*** Opening of INPUT FOR THIS TASK ***

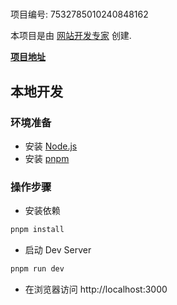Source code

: # 

项目编号: 7532785010240848162

本项目是由 [网站开发专家](https://space.coze.cn/) 创建.

[**项目地址**](https://space.coze.cn/task/7532785010240848162)

## 本地开发

### 环境准备

- 安装 [Node.js](https://nodejs.org/en)
- 安装 [pnpm](https://pnpm.io/installation)

### 操作步骤

- 安装依赖

```sh
pnpm install
```

- 启动 Dev Server

```sh
pnpm run dev
```

- 在浏览器访问 http://localhost:3000
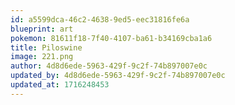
```yaml
---
id: a5599dca-46c2-4638-9ed5-eec31816fe6a
blueprint: art
pokemon: 81611f18-7f40-4107-ba61-b34169cba1a6
title: Piloswine
image: 221.png
author: 4d8d6ede-5963-429f-9c2f-74b897007e0c
updated_by: 4d8d6ede-5963-429f-9c2f-74b897007e0c
updated_at: 1716248453
---
```

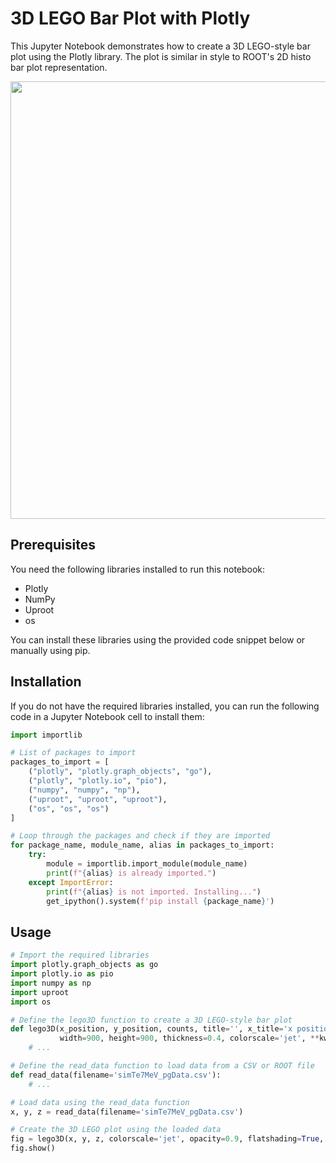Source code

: # 3D LEGO Bar Plot with Plotly

This Jupyter Notebook demonstrates how to create a 3D LEGO-style bar plot using the Plotly library. The plot is similar in style to ROOT's 2D histo bar plot representation.

<div style="margin-left:auto;margin-right:auto;text-align:center">
<img src="https://raw.githubusercontent.com/DFreireF/legoplot/docs/img/legoplot.png" width="700">
</div>

## Prerequisites

You need the following libraries installed to run this notebook:

- Plotly
- NumPy
- Uproot
- os

You can install these libraries using the provided code snippet below or manually using pip.

## Installation

If you do not have the required libraries installed, you can run the following code in a Jupyter Notebook cell to install them:

```python
import importlib

# List of packages to import
packages_to_import = [
    ("plotly", "plotly.graph_objects", "go"),
    ("plotly", "plotly.io", "pio"),
    ("numpy", "numpy", "np"),
    ("uproot", "uproot", "uproot"),
    ("os", "os", "os")
]

# Loop through the packages and check if they are imported
for package_name, module_name, alias in packages_to_import:
    try:
        module = importlib.import_module(module_name)
        print(f"{alias} is already imported.")
    except ImportError:
        print(f"{alias} is not imported. Installing...")
        get_ipython().system(f'pip install {package_name}')
```
## Usage
```python
# Import the required libraries
import plotly.graph_objects as go
import plotly.io as pio
import numpy as np
import uproot
import os

# Define the lego3D function to create a 3D LEGO-style bar plot
def lego3D(x_position, y_position, counts, title='', x_title='x position', y_title='y position', z_title='counts',
           width=900, height=900, thickness=0.4, colorscale='jet', **kwargs):
    # ...

# Define the read_data function to load data from a CSV or ROOT file
def read_data(filename='simTe7MeV_pgData.csv'):
    # ...

# Load data using the read_data function
x, y, z = read_data(filename='simTe7MeV_pgData.csv')

# Create the 3D LEGO plot using the loaded data
fig = lego3D(x, y, z, colorscale='jet', opacity=0.9, flatshading=True, thickness=0.14)
fig.show()
```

*** Close of INPUT FOR THIS TASK ***

Pull every line containing "required" from the entries above and copy it.

If you do not have the required libraries installed, you can run the following code in a Jupyter Notebook cell to install them:
# Import the required libraries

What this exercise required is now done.